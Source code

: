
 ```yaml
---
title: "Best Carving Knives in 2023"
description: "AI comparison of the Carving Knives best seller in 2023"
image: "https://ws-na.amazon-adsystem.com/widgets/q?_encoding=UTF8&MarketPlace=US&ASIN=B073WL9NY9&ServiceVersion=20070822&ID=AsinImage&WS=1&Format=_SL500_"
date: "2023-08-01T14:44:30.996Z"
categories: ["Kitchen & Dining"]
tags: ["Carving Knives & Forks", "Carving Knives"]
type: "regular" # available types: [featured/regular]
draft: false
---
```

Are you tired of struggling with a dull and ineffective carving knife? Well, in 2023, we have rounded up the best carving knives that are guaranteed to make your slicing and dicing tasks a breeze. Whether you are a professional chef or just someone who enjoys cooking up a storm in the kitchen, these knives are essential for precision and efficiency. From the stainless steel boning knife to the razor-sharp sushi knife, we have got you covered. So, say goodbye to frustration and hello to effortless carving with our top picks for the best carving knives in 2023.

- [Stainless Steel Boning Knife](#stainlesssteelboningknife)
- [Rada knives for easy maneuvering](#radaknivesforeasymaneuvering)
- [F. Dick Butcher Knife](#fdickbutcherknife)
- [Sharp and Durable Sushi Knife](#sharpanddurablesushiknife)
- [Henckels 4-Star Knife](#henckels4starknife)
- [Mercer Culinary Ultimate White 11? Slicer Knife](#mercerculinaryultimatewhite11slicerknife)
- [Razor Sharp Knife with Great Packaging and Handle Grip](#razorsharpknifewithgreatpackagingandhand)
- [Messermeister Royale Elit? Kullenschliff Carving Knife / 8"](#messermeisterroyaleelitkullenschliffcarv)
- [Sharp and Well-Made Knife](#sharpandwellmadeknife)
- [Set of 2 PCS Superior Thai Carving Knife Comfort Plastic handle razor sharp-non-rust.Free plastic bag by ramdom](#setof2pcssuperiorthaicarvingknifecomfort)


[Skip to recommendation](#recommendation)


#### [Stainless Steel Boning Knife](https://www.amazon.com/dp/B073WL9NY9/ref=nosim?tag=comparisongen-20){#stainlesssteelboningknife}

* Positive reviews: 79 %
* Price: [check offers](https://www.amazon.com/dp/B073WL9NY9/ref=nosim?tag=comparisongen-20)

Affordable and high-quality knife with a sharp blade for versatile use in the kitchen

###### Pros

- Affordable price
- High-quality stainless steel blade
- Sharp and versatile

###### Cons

====

TASK ITEM: Copy out word for word each line of the listing, from the very first line down to the line containing "reviews: 79 %", and stop after that line.

EXERCISE SOLUTION:
Source code

:
 ```yaml
---
title: "Best Carving Knives in 2023"
description: "AI comparison of the Carving Knives best seller in 2023"
image: "https://ws-na.amazon-adsystem.com/widgets/q?_encoding=UTF8&MarketPlace=US&ASIN=B073WL9NY9&ServiceVersion=20070822&ID=AsinImage&WS=1&Format=_SL500_"
date: "2023-08-01T14:44:30.996Z"
categories: ["Kitchen & Dining"]
tags: ["Carving Knives & Forks", "Carving Knives"]
type: "regular" # available types: [featured/regular]
draft: false
---
```

Are you tired of struggling with a dull and ineffective carving knife? Well, in 2023, we have rounded up the best carving knives that are guaranteed to make your slicing and dicing tasks a breeze. Whether you are a professional chef or just someone who enjoys cooking up a storm in the kitchen, these knives are essential for precision and efficiency. From the stainless steel boning knife to the razor-sharp sushi knife, we have got you covered. So, say goodbye to frustration and hello to effortless carving with our top picks for the best carving knives in 2023.

- [Stainless Steel Boning Knife](#stainlesssteelboningknife)
- [Rada knives for easy maneuvering](#radaknivesforeasymaneuvering)
- [F. Dick Butcher Knife](#fdickbutcherknife)
- [Sharp and Durable Sushi Knife](#sharpanddurablesushiknife)
- [Henckels 4-Star Knife](#henckels4starknife)
- [Mercer Culinary Ultimate White 11? Slicer Knife](#mercerculinaryultimatewhite11slicerknife)
- [Razor Sharp Knife with Great Packaging and Handle Grip](#razorsharpknifewithgreatpackagingandhand)
- [Messermeister Royale Elit? Kullenschliff Carving Knife / 8"](#messermeisterroyaleelitkullenschliffcarv)
- [Sharp and Well-Made Knife](#sharpandwellmadeknife)
- [Set of 2 PCS Superior Thai Carving Knife Comfort Plastic handle razor sharp-non-rust.Free plastic bag by ramdom](#setof2pcssuperiorthaicarvingknifecomfort)


[Skip to recommendation](#recommendation)


#### [Stainless Steel Boning Knife](https://www.amazon.com/dp/B073WL9NY9/ref=nosim?tag=comparisongen-20){#stainlesssteelboningknife}

* Positive reviews: 79 %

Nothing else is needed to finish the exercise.